Law Enforcement Fatalities Decrease
In a reversal of recent trends, law enforcement fatalities declined significantly nationwide during the first half of 2012, reaching a 52-year low.
Fifty-three law enforcement officers died in the line of duty during the first six months of this year, according to figures from the National Law Enforcement Officers Memorial Fund and the Concerns of Police Survivors. This represents a 44% decrease over the 94 officers who died during the same time period last year.
Of the 53 officers who died:
- Twenty-one officers were killed in traffic related incidents, a 36% decrease during the period. This includes 17 who died in automobile accidents, three who were struck by automobiles while outside of their own vehicles, and one officer who died in a motorcycle crash.

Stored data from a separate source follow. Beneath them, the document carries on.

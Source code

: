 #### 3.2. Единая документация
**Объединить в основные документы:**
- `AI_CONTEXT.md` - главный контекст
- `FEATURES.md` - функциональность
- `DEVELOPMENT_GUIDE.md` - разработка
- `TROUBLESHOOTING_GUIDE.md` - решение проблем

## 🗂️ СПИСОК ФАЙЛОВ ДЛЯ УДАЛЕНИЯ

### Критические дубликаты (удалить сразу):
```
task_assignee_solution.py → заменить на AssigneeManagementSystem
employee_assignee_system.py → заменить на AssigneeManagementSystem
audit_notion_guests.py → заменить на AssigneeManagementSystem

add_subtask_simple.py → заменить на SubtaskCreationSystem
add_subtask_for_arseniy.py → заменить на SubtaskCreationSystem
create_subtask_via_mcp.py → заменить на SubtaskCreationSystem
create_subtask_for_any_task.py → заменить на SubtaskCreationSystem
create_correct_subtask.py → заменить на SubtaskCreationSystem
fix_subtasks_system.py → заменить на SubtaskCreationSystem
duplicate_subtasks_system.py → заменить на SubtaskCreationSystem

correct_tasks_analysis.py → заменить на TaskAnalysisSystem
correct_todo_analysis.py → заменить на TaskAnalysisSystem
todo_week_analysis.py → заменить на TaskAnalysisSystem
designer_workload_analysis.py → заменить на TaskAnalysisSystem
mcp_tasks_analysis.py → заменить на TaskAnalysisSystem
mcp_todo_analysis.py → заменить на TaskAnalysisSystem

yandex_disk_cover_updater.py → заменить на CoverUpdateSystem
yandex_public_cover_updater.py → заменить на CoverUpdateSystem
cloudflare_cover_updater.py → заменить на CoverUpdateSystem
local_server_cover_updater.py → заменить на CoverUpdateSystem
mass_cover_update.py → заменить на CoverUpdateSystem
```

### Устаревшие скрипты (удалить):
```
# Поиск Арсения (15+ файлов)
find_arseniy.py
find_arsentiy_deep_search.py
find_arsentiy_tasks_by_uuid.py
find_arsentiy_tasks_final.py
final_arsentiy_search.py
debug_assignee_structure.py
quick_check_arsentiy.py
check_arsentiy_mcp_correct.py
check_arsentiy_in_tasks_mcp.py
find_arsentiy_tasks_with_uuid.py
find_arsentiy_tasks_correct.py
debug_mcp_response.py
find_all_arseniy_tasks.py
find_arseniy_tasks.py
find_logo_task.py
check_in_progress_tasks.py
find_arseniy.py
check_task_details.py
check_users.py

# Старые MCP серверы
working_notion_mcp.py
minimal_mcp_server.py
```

- Nineteen were shot to death, a 50% decrease from the same time period last year.
- Thirteen officers died due to causes other than traffic or firearms-related incidents, a 38% decrease. This includes seven officers who died due to physical-related illnesses, three who were stabbed, and three who died in falls.
- Florida, Georgia, Oklahoma and Texas were the deadliest states in the nation thus far in 2012 with three fatalities each. Eight states (Alabama, Arizona, Michigan, Missouri, Nevada, New York, North Carolina, and Utah) each lost two officers during the same period.
- The average age of the officers who died was 43. On average, they served for 12 years and eight of the officers who died were women.